SUPPLIED MATERIAL:
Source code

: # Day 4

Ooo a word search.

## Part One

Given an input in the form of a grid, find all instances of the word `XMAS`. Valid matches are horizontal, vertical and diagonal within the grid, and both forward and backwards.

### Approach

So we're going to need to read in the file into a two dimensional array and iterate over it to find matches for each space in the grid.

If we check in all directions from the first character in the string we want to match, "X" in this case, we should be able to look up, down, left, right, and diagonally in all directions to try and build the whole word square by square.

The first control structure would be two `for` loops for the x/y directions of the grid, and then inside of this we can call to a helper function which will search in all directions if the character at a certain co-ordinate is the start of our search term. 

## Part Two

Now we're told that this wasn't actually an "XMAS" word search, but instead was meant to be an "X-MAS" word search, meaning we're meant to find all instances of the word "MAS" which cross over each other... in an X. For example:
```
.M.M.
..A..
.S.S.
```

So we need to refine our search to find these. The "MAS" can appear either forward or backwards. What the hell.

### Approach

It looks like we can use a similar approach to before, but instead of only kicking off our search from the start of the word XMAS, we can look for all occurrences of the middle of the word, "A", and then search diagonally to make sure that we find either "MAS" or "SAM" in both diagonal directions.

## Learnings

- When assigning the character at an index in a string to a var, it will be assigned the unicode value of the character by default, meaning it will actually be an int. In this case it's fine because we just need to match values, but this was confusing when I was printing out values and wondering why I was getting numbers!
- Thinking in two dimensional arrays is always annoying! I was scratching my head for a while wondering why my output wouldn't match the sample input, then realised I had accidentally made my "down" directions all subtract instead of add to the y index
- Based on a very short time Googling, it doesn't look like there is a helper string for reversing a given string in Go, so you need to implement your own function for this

---

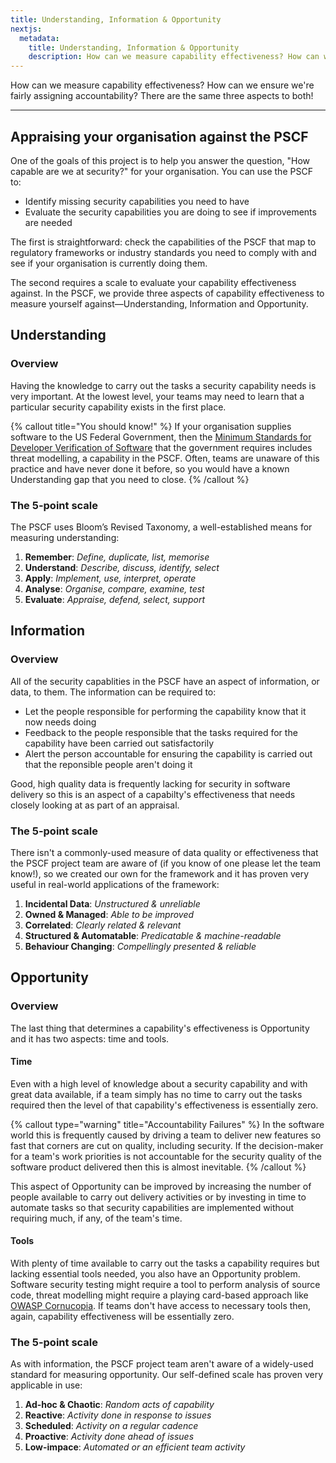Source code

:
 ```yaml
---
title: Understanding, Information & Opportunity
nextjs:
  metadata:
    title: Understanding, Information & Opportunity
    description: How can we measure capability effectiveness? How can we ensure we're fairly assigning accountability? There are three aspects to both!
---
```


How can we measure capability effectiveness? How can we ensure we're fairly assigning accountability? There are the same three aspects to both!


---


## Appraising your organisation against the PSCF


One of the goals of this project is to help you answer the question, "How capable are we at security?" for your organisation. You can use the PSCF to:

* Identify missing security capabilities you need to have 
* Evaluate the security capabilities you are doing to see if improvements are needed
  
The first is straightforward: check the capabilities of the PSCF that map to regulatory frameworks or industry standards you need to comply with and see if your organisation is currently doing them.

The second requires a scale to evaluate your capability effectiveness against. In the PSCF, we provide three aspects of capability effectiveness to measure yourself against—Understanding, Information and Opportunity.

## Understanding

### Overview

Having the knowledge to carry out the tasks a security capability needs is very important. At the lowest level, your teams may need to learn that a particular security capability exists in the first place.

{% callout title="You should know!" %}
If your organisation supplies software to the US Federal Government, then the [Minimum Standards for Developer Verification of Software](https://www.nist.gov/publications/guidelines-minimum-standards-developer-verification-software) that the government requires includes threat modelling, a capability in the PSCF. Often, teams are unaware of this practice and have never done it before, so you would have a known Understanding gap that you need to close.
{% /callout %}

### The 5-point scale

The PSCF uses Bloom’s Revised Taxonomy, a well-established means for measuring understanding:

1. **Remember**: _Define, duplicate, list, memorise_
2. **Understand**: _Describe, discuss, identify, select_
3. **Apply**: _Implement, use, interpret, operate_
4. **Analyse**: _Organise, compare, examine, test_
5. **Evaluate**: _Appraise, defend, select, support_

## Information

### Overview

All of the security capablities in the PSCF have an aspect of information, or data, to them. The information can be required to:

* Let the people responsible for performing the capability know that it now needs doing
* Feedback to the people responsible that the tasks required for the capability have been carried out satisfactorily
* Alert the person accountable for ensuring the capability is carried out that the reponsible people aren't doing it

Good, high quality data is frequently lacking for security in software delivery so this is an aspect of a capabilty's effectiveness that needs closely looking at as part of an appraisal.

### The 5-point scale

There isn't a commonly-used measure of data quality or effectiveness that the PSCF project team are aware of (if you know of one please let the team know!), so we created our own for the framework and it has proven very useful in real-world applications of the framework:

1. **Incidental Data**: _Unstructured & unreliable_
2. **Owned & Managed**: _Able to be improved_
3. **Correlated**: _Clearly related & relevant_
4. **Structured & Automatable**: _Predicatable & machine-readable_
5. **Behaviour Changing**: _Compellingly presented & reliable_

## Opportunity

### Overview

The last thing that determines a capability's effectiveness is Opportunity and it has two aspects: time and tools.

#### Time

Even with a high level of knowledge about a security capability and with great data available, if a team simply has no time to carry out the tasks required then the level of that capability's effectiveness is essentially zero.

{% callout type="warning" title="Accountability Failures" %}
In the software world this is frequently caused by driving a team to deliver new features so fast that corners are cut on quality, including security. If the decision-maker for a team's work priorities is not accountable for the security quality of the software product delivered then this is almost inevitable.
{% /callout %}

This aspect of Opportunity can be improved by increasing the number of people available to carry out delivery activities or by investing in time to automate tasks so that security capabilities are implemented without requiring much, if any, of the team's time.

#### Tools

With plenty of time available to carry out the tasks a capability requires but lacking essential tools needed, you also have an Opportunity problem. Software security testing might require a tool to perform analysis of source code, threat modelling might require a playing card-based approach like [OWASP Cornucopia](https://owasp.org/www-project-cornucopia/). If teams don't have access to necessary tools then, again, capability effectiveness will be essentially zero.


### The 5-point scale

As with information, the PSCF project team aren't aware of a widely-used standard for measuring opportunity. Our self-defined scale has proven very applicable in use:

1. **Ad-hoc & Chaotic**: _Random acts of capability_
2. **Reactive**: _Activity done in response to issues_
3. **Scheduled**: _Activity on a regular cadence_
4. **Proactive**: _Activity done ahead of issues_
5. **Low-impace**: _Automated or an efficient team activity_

EXERCISE:
Using only the listing above, restate exactly the lines from the line containing "4. **Structured &" through the line containing "Even with a", both included.

THE COMPLETED TASK:
4. **Structured & Automatable**: _Predicatable & machine-readable_
5. **Behaviour Changing**: _Compellingly presented & reliable_

## Opportunity

### Overview

The last thing that determines a capability's effectiveness is Opportunity and it has two aspects: time and tools.

#### Time

Even with a high level of knowledge about a security capability and with great data available, if a team simply has no time to carry out the tasks required then the level of that capability's effectiveness is essentially zero.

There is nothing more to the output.